Alternatives To Consider

Frequently Asked Questions

Is Intro to Deep Learning free?

Yes — Intro to Deep Learning is free to access. Free. Like all Kaggle Learn micro-courses, there is no paywall, no free-trial gimmick, and no upsell; a completion certificate is issued at no cost after finishing the 6 required lessons.

Who is Intro to Deep Learning for?

Beginners who have already completed an intro-ML course (ideally Kaggle's own Intro to Machine Learning) and want a quick, code-first introduction to building and training neural networks in Keras without installing anything.

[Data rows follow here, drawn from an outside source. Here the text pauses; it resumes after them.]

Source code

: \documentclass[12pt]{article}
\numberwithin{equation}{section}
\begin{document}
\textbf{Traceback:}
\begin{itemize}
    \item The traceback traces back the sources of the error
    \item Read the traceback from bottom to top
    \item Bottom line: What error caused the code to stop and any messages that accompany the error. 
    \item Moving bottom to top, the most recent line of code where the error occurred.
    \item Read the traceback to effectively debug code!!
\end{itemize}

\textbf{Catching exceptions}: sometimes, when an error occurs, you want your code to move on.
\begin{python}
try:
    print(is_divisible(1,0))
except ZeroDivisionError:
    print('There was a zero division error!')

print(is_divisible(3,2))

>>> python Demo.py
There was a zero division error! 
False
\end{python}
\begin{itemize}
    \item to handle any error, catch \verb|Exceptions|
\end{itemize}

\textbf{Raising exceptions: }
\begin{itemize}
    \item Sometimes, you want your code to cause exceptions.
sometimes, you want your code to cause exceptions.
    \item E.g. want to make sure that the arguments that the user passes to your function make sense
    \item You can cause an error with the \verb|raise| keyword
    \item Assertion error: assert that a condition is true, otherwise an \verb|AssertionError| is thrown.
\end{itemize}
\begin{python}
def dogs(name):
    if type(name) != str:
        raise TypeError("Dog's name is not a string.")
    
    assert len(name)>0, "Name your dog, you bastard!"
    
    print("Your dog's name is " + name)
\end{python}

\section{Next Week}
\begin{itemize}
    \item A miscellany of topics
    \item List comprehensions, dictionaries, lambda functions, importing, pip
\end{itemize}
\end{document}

Great for tabular/structured-data practitioners, students wanting a confidence-building first win, and anyone who learns better by running and editing code than by watching lectures.

What will you learn in Intro to Deep Learning?

How a single neuron / linear unit works (the y = wx + b building block) and how to express it in Keras; Building deep networks by stacking dense layers in a Keras Sequential model and adding nonlinearity with activation functions like ReLU; Training networks with stochastic gradient descent: loss functions (MAE/MSE), optimizers, minibatches, epochs, learning rate and batch size; Diagnosing overfitting vs. underfitting from learning curves and using early stopping.

What are the prerequisites for Intro to Deep Learning?

Basic Python and pandas (loading and manipulating DataFrames); Familiarity with core machine-learning ideas such as features, targets, train/validation split and overfitting (Kaggle officially positions this course as building on its Intro to Machine Learning course); No prior deep-learning knowledge and no local software install required (everything runs in Kaggle's browser notebooks).

Is Intro to Deep Learning worth it?

Free, fast, fully hands-on, no environment setup, and taught by a credible author; the honest caveat is that it is a narrow primer on dense networks for tabular data, so its value depends on you already knowing basic ML and planning to continue with deeper courses afterward.